Lecture 7: Caches
Memory Hierarchy
Computer systems often need a large amount of storage to accomplish their
goals. There are many different kinds of storage devices. As a rule,
faster storage devices cost more per byte of storage. Thus, multiple
levels of storage are used. Ideally, the resulting memory hierarchy
costs only a little more than using only the least expensive memory, but
delivers performance almost equal to using only the most expensive memory.
Memory Hierarchy
Type of Memory
|
Typical Size
|
Speed
|
Cost
|
Typical Organization
|
Technology
|
CPU Registers
|
128 bytes
|
1 cycle
|
Very high
|
Explicitly managed
|
High-speed latches
|
Level 1 D-Cache
|
8KB to 64KB
|
1 to 3 cycles
|
High
|
2-way set associative, 64 byte lines
|
6T or 8T SRAM
|
Level 1 I-Cache
|
8KB to 64KB
|
1 cycle
|
High
|
2-way set associative, 64 byte lines
|
6T or 8T SRAM
|
Level 2 Unified Cache
|
128KB to 2MB
|
6 to 20 cycles
|
Moderate
|
2-way set associative, 64 byte lines
|
6T SRAM
|
Main memory
|
4MB to a few GB
|
~100 cycles
|
Low, ~$.1/MB
|
Banks and Buffers
|
SDRAM
|
Disk
|
Hundreds of GB
|
~5,000,000 cycles
|
Very Low, ~$1/GB
|
Swap partition
|
Rotating platters
|
Caches
We will focus on the L1 and L2 caches in the memory hierarchy, although
much of the discussion can apply to any level. For now, let us imagine
that there is only one cache between the CPU and main memory. The basic
idea is to have a small, expensive cache memory hold frequently used
values from the larger, cheap main memory. This way, access to data
and instructions is significantly faster than it would be with just the
main memory. When an access to memory is available from the cache, it is
said that a cache hit has occurred. When an access is not in the
cache, a cache miss occurs. For a given cache access latency,
we want to minimize the miss rate, i.e., the fraction of accesses
to memory that miss in the cache.
Why do caches work?
The answer to this question is locality of references.
The distribution of data and instruction accesses to memory is highly
non-uniform.

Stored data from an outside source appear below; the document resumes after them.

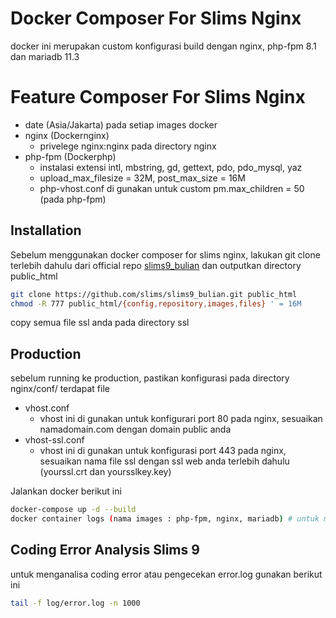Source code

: # Docker Composer For Slims Nginx
docker ini merupakan custom konfigurasi build dengan nginx, php-fpm 8.1 dan mariadb 11.3

# Feature Composer For Slims Nginx
- date (Asia/Jakarta) pada setiap images docker
- nginx (Dockernginx)
  - privelege nginx:nginx pada directory nginx
- php-fpm (Dockerphp)
  - instalasi extensi intl, mbstring, gd, gettext, pdo, pdo_mysql, yaz
  - upload_max_filesize = 32M, post_max_size = 16M
  - php-vhost.conf di gunakan untuk custom pm.max_children = 50 (pada php-fpm)

## Installation
Sebelum menggunakan docker composer for slims nginx, lakukan git clone terlebih dahulu dari official repo [slims9_bulian](https://github.com/slims/slims9_bulian/) dan outputkan directory public_html
```sh
git clone https://github.com/slims/slims9_bulian.git public_html
chmod -R 777 public_html/{config,repository,images,files} ' = 16M
```
copy semua file ssl anda pada directory ssl

## Production
sebelum running ke production, pastikan konfigurasi pada directory nginx/conf/ terdapat file 
 - vhost.conf
   - vhost ini di gunakan untuk konfigurari port 80 pada nginx, sesuaikan namadomain.com dengan domain public anda
 - vhost-ssl.conf
   - vhost ini di gunakan untuk konfigurasi port 443 pada nginx, sesuaikan nama file ssl dengan ssl web anda terlebih dahulu (yourssl.crt dan yoursslkey.key)

Jalankan docker berikut ini
```sh
docker-compose up -d --build
docker container logs (nama images : php-fpm, nginx, mariadb) # untuk melihat error log pada saat running docker
```

## Coding Error Analysis Slims 9
untuk menganalisa coding error atau pengecekan error.log gunakan berikut ini
```sh
tail -f log/error.log -n 1000
```
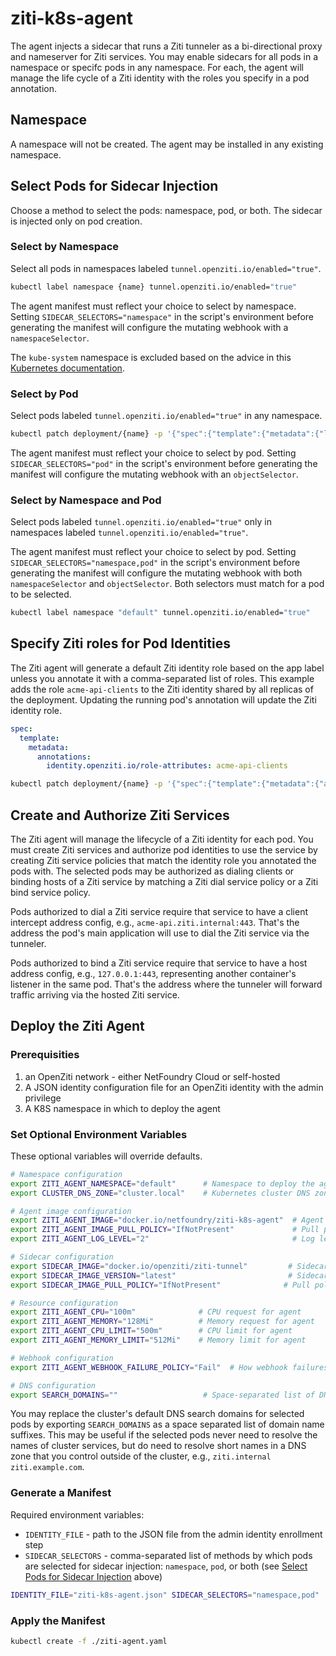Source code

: # ziti-k8s-agent

The agent injects a sidecar that runs a Ziti tunneler as a bi-directional proxy and nameserver for Ziti services. You may enable sidecars for all pods in a namespace or specifc pods in any namespace. For each, the agent will manage the life cycle of a Ziti identity with the roles you specify in a pod annotation.

## Namespace

A namespace will not be created. The agent may be installed in any existing namespace.

## Select Pods for Sidecar Injection

Choose a method to select the pods: namespace, pod, or both. The sidecar is injected only on pod creation.

### Select by Namespace

Select all pods in namespaces labeled `tunnel.openziti.io/enabled="true"`.

```bash
kubectl label namespace {name} tunnel.openziti.io/enabled="true"
```

The agent manifest must reflect your choice to select by namespace. Setting `SIDECAR_SELECTORS="namespace"` in the script's environment before generating the manifest will configure the mutating webhook with a `namespaceSelector`.

The `kube-system` namespace is excluded based on the advice in this [Kubernetes documentation](https://kubernetes.io/docs/reference/access-authn-authz/extensible-admission-controllers/#avoiding-operating-on-the-kube-system-namespace).

### Select by Pod

Select pods labeled `tunnel.openziti.io/enabled="true"` in any namespace.

```bash
kubectl patch deployment/{name} -p '{"spec":{"template":{"metadata":{"labels":{"tunnel.openziti.io/enabled":"true"}}}}}'
```

The agent manifest must reflect your choice to select by pod. Setting `SIDECAR_SELECTORS="pod"` in the script's environment before generating the manifest will configure the mutating webhook with an `objectSelector`.

### Select by Namespace and Pod

Select pods labeled `tunnel.openziti.io/enabled="true"` only in namespaces labeled `tunnel.openziti.io/enabled="true"`.

The agent manifest must reflect your choice to select by pod. Setting `SIDECAR_SELECTORS="namespace,pod"` in the script's environment before generating the manifest will configure the mutating webhook with both `namespaceSelector` and `objectSelector`. Both selectors must match for a pod to be selected.

```bash
kubectl label namespace "default" tunnel.openziti.io/enabled="true"
```

## Specify Ziti roles for Pod Identities

The Ziti agent will generate a default Ziti identity role based on the app label unless you annotate it with a comma-separated list of roles. This example adds the role `acme-api-clients` to the Ziti identity shared by all replicas of the deployment. Updating the running pod's annotation will update the Ziti identity role.

```yaml
spec:
  template:
    metadata:
      annotations:
        identity.openziti.io/role-attributes: acme-api-clients
```

```bash
kubectl patch deployment/{name} -p '{"spec":{"template":{"metadata":{"annotations":{"identity.openziti.io/role-attributes":"acme-api-clients"}}}}}'
```

## Create and Authorize Ziti Services

The Ziti agent will manage the lifecycle of a Ziti identity for each pod. You must create Ziti services and authorize pod identities to use the service by creating Ziti service policies that match the identity role you annotated the pods with. The selected pods may be authorized as dialing clients or binding hosts of a Ziti service by matching a Ziti dial service policy or a Ziti bind service policy.

Pods authorized to dial a Ziti service require that service to have a client intercept address config, e.g., `acme-api.ziti.internal:443`. That's the address the pod's main application will use to dial the Ziti service via the tunneler.

Pods authorized to bind a Ziti service require that service to have a host address config, e.g., `127.0.0.1:443`, representing another container's listener in the same pod. That's the address where the tunneler will forward traffic arriving via the hosted Ziti service.

## Deploy the Ziti Agent

### Prerequisities

1. an OpenZiti network - either NetFoundry Cloud or self-hosted
1. A JSON identity configuration file for an OpenZiti identity with the admin privilege
1. A K8S namespace in which to deploy the agent

### Set Optional Environment Variables

These optional variables will override defaults.

```bash
# Namespace configuration
export ZITI_AGENT_NAMESPACE="default"      # Namespace to deploy the agent
export CLUSTER_DNS_ZONE="cluster.local"    # Kubernetes cluster DNS zone

# Agent image configuration
export ZITI_AGENT_IMAGE="docker.io/netfoundry/ziti-k8s-agent"  # Agent container image
export ZITI_AGENT_IMAGE_PULL_POLICY="IfNotPresent"             # Pull policy for agent image
export ZITI_AGENT_LOG_LEVEL="2"                                # Log level for agent (0-4)

# Sidecar configuration
export SIDECAR_IMAGE="docker.io/openziti/ziti-tunnel"         # Sidecar container image
export SIDECAR_IMAGE_VERSION="latest"                         # Sidecar image version
export SIDECAR_IMAGE_PULL_POLICY="IfNotPresent"              # Pull policy for sidecar image

# Resource configuration
export ZITI_AGENT_CPU="100m"              # CPU request for agent
export ZITI_AGENT_MEMORY="128Mi"          # Memory request for agent
export ZITI_AGENT_CPU_LIMIT="500m"        # CPU limit for agent
export ZITI_AGENT_MEMORY_LIMIT="512Mi"    # Memory limit for agent

# Webhook configuration
export ZITI_AGENT_WEBHOOK_FAILURE_POLICY="Fail"  # How webhook failures are handled (Fail or Ignore)

# DNS configuration
export SEARCH_DOMAINS=""                   # Space-separated list of DNS search domains
```

You may replace the cluster's default DNS search domains for selected pods by exporting `SEARCH_DOMAINS` as a space separated list of domain name suffixes. This may be useful if the selected pods never need to resolve the names of cluster services, but do need to resolve short names in a DNS zone that you control outside of the cluster, e.g., `ziti.internal ziti.example.com`.

### Generate a Manifest

Required environment variables:

- `IDENTITY_FILE` - path to the JSON file from the admin identity enrollment step
- `SIDECAR_SELECTORS` - comma-separated list of methods by which pods are selected for sidecar injection: `namespace`, `pod`, or both (see [Select Pods for Sidecar Injection](#select-pods-for-sidecar-injection) above)

```bash
IDENTITY_FILE="ziti-k8s-agent.json" SIDECAR_SELECTORS="namespace,pod" ./generate-ziti-agent-manifest.bash > ./ziti-agent.yaml
```

### Apply the Manifest

```bash
kubectl create -f ./ziti-agent.yaml
```
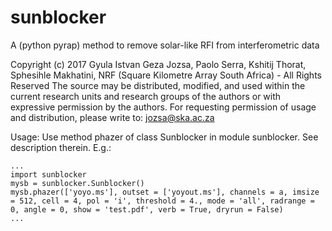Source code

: # sunblocker
A (python pyrap) method to remove solar-like RFI from interferometric data

Copyright (c) 2017 Gyula Istvan Geza Jozsa, Paolo Serra, Kshitij Thorat, Sphesihle Makhatini, NRF (Square Kilometre Array South Africa) - All Rights Reserved
The source may be distributed, modified, and used within the current research units and research groups of the authors or with expressive permission by the authors.
For requesting permission of usage and distribution, please write to: jozsa@ska.ac.za

Usage:
Use method phazer of class Sunblocker in module sunblocker. See description therein. E.g.:
```
...
import sunblocker
mysb = sunblocker.Sunblocker()
mysb.phazer(['yoyo.ms'], outset = ['yoyout.ms'], channels = a, imsize = 512, cell = 4, pol = 'i', threshold = 4., mode = 'all', radrange = 0, angle = 0, show = 'test.pdf', verb = True, dryrun = False)
...
```

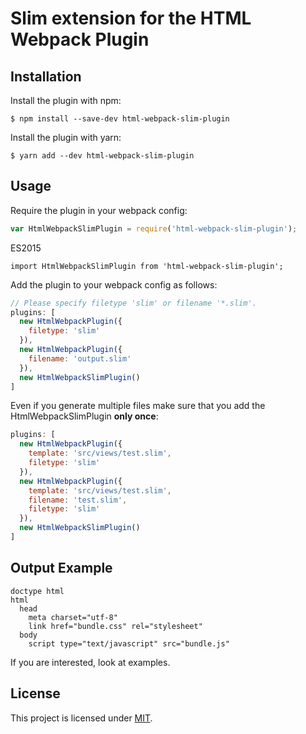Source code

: Slim extension for the HTML Webpack Plugin
========================================

Installation
------------
Install the plugin with npm:

```shell
$ npm install --save-dev html-webpack-slim-plugin
```

Install the plugin with yarn:

```shell
$ yarn add --dev html-webpack-slim-plugin
```

Usage
-----
Require the plugin in your webpack config:

```javascript
var HtmlWebpackSlimPlugin = require('html-webpack-slim-plugin');
```

ES2015

```es2015
import HtmlWebpackSlimPlugin from 'html-webpack-slim-plugin';
```

Add the plugin to your webpack config as follows:

```javascript
// Please specify filetype 'slim' or filename '*.slim'.
plugins: [
  new HtmlWebpackPlugin({
    filetype: 'slim'
  }),
  new HtmlWebpackPlugin({
    filename: 'output.slim'
  }),
  new HtmlWebpackSlimPlugin()
]  
```

Even if you generate multiple files make sure that you add the HtmlWebpackSlimPlugin **only once**:

```javascript
plugins: [
  new HtmlWebpackPlugin({
    template: 'src/views/test.slim',
    filetype: 'slim'
  }),
  new HtmlWebpackPlugin({
    template: 'src/views/test.slim',
    filename: 'test.slim',
    filetype: 'slim'
  }),
  new HtmlWebpackSlimPlugin()
]  
```

Output Example
--------------

```slim
doctype html
html
  head
    meta charset="utf-8"
    link href="bundle.css" rel="stylesheet"
  body
    script type="text/javascript" src="bundle.js"
```

If you are interested, look at examples.

License
-------

This project is licensed under [MIT](https://github.com/negibouze/html-webpack-slim-plugin/blob/master/LICENSE).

Although a program may touch many memory locations, most
accesses tend to focus on just a few memory locations. If we cache these
locations, we can make the average access a lot faster without having to
have a large cache. There are two kinds of locality that are important
for caches:
- Temporal locality. This is the observation that if memory
location i is accessed now, then memory location i is
likely to be accessed again in the near future.
- Spatial locality. This is the observation that if memory
location i is accessed now, then memory locations near i
are likely to be touched again in the near future.

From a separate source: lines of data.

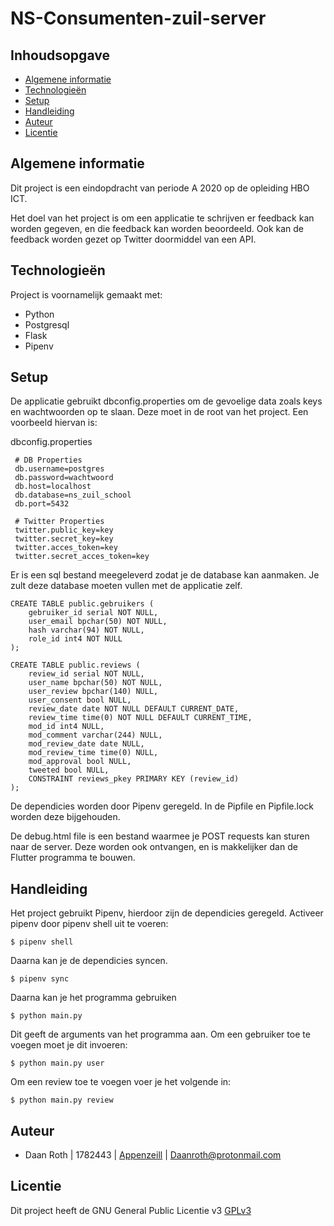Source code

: # NS-Consumenten-zuil-server

## Inhoudsopgave 
* [Algemene informatie](#algemene-informatie)
* [Technologieën](#technologieën)
* [Setup](#setup)
* [Handleiding](#handleiding)
* [Auteur](#auteur)
* [Licentie](#licentie)

## Algemene informatie
Dit project is een eindopdracht van periode A 2020 op de opleiding HBO ICT.

Het doel van het project is om een applicatie te schrijven er feedback kan worden gegeven, en die feedback kan worden beoordeeld.
Ook kan de feedback worden gezet op Twitter doormiddel van een API.
	
## Technologieën
Project is voornamelijk gemaakt met:
* Python
* Postgresql
* Flask
* Pipenv
  
## Setup
De applicatie gebruikt dbconfig.properties om de gevoelige data zoals keys en wachtwoorden op te slaan.
Deze moet in de root van het project.
Een voorbeeld hiervan is:

dbconfig.properties
```
 # DB Properties
 db.username=postgres
 db.password=wachtwoord
 db.host=localhost
 db.database=ns_zuil_school
 db.port=5432
 
 # Twitter Properties
 twitter.public_key=key
 twitter.secret_key=key
 twitter.acces_token=key
 twitter.secret_acces_token=key
```

Er is een sql bestand meegeleverd zodat je de database kan aanmaken.
Je zult deze database moeten vullen met de applicatie zelf.
```
CREATE TABLE public.gebruikers (
	gebruiker_id serial NOT NULL,
	user_email bpchar(50) NOT NULL,
	hash varchar(94) NOT NULL,
	role_id int4 NOT NULL
);

CREATE TABLE public.reviews (
	review_id serial NOT NULL,
	user_name bpchar(50) NOT NULL,
	user_review bpchar(140) NULL,
	user_consent bool NULL,
	review_date date NOT NULL DEFAULT CURRENT_DATE,
	review_time time(0) NOT NULL DEFAULT CURRENT_TIME,
	mod_id int4 NULL,
	mod_comment varchar(244) NULL,
	mod_review_date date NULL,
	mod_review_time time(0) NULL,
	mod_approval bool NULL,
	tweeted bool NULL,
	CONSTRAINT reviews_pkey PRIMARY KEY (review_id)
);
```

De dependicies worden door Pipenv geregeld.
In de Pipfile en Pipfile.lock worden deze bijgehouden.

De debug.html file is een bestand waarmee je POST requests kan sturen naar de server. Deze worden ook ontvangen, en is makkelijker dan de Flutter programma te bouwen.

## Handleiding
Het project gebruikt Pipenv, hierdoor zijn de dependicies geregeld.
Activeer pipenv door pipenv shell uit te voeren:
```
$ pipenv shell
```

Daarna kan je de dependicies syncen.
```
$ pipenv sync
```

Daarna kan je het programma gebruiken
```
$ python main.py
```

Dit geeft de arguments van het programma aan.
Om een gebruiker toe te voegen moet je dit invoeren:
```
$ python main.py user
```

Om een review toe te voegen voer je het volgende in:
```
$ python main.py review
```

## Auteur 
* Daan Roth | 1782443 | [Appenzeill](https://github.com/Appenzeill) | Daanroth@protonmail.com

## Licentie

Dit project heeft de GNU General Public Licentie v3 [GPLv3](https://www.gnu.org/licenses/gpl-3.0.en.html)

Programs that don't exhibit a lot of locality tend not to perform well
on modern processors because they can't take advantage of the cache.

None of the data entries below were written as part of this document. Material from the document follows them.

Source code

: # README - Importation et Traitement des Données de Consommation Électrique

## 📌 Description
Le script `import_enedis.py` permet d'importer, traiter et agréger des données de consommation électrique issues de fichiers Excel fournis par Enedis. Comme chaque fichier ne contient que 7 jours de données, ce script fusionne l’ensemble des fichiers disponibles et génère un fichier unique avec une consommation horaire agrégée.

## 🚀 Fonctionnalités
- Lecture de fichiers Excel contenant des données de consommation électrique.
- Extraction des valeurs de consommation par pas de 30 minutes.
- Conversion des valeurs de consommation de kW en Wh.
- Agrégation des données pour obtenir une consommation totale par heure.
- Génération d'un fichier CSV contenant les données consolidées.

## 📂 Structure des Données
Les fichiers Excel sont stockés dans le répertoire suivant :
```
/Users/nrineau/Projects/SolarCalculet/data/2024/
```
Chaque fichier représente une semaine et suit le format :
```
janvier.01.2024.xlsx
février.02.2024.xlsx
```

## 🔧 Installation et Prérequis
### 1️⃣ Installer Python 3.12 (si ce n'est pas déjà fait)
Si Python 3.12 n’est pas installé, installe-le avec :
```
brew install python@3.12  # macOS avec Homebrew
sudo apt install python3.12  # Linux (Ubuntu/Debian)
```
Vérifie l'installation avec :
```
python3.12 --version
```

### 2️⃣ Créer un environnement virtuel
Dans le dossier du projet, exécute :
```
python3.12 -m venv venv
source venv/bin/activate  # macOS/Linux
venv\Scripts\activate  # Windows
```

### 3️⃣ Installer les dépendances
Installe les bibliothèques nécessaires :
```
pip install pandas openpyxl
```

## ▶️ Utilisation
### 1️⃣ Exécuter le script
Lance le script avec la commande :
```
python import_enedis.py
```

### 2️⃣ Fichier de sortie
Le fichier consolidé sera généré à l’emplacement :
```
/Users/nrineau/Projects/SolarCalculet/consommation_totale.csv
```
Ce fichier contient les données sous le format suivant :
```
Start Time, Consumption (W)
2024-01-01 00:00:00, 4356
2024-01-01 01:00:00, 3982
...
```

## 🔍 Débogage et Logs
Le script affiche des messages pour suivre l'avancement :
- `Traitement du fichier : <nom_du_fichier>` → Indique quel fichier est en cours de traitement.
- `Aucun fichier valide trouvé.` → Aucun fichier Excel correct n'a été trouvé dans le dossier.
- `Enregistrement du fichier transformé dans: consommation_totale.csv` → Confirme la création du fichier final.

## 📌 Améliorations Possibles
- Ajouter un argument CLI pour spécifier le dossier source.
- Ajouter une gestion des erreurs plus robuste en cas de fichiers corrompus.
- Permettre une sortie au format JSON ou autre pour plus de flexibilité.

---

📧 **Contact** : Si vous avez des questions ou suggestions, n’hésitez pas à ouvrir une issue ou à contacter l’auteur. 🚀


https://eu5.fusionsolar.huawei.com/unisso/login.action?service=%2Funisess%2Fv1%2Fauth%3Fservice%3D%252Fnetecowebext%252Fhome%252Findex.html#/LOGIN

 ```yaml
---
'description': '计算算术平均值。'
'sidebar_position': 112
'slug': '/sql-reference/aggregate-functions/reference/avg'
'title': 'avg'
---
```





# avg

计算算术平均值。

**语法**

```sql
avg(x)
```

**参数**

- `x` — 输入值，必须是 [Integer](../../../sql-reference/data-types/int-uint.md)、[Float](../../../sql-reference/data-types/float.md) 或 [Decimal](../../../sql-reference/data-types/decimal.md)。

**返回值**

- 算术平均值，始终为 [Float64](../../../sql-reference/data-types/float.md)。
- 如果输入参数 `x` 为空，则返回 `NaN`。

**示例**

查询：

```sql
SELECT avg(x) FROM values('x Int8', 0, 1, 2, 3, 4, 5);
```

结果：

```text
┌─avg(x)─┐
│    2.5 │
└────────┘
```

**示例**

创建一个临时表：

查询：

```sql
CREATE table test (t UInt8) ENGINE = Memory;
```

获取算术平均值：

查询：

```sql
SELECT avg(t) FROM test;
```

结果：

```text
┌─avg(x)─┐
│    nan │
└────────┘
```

It's important for programmers interested in performance to be aware of
locality and, if possible, write their programs to take advantage of the
cache. For example, consider the following C function to multiply two
matrices:
void matrix_multiply (float A[N][K], float B[K][M], float C[N][M]) {
int i, j, l;
for (i=0; i<M; i++) for (j=0; j<N; j++) {
C[i][j] = 0.0;
for (l=0; l<K; l++)
C[i][j] += A[i][l] * B[l][j];
}
}
Two dimensional arrays in C are laid out in row-major order. This means
that it is laid out row by row, so that e.g. element C[0][0]
is adjacent to C[0][1] in memory. To do matrix multiplication,
we have to access each element of B N times.
It doesn't matter in what order we access the elements, as long as we pair
up the right dot product with the right element of C. The way
it is illustrates here, we are accessing only one element of each row of
B before moving on to the next row. Thus, there is no spatial
locality in the references to b.
How can we change the program to have more spatial locality? One way is
to rewrite out function to use the transpose of B instead:
void matrix_multiply2 (float A[N][K], float B[K][M], float C[N][M]) {
float Bt[M][K];
int i, j, l;
// Bt is the transpose of B
for (i=0; i<K; i++) for (j=0; j<M; j++) Bt[j][i] = B[i][j];
// now we work with Bt instead of B
for (i=0; i<M; i++) for (j=0; j<N; j++) {
C[i][j] = 0.0;
for (l=0; l<K; l++)
C[i][j] += A[i][l] * Bt[j][l];
}
}
Now the function accesses Bt with a very high degree of spatial
locality, since it accesses every element of one row of Bt before
moving on to the next row. Interestingly, the new function executes more
instructions and consumes more memory, but will take much less time on a
real processor (I have measured a factor of 2 speedup with this function
for large values of K).
This was a very simple example of how locality affects performance.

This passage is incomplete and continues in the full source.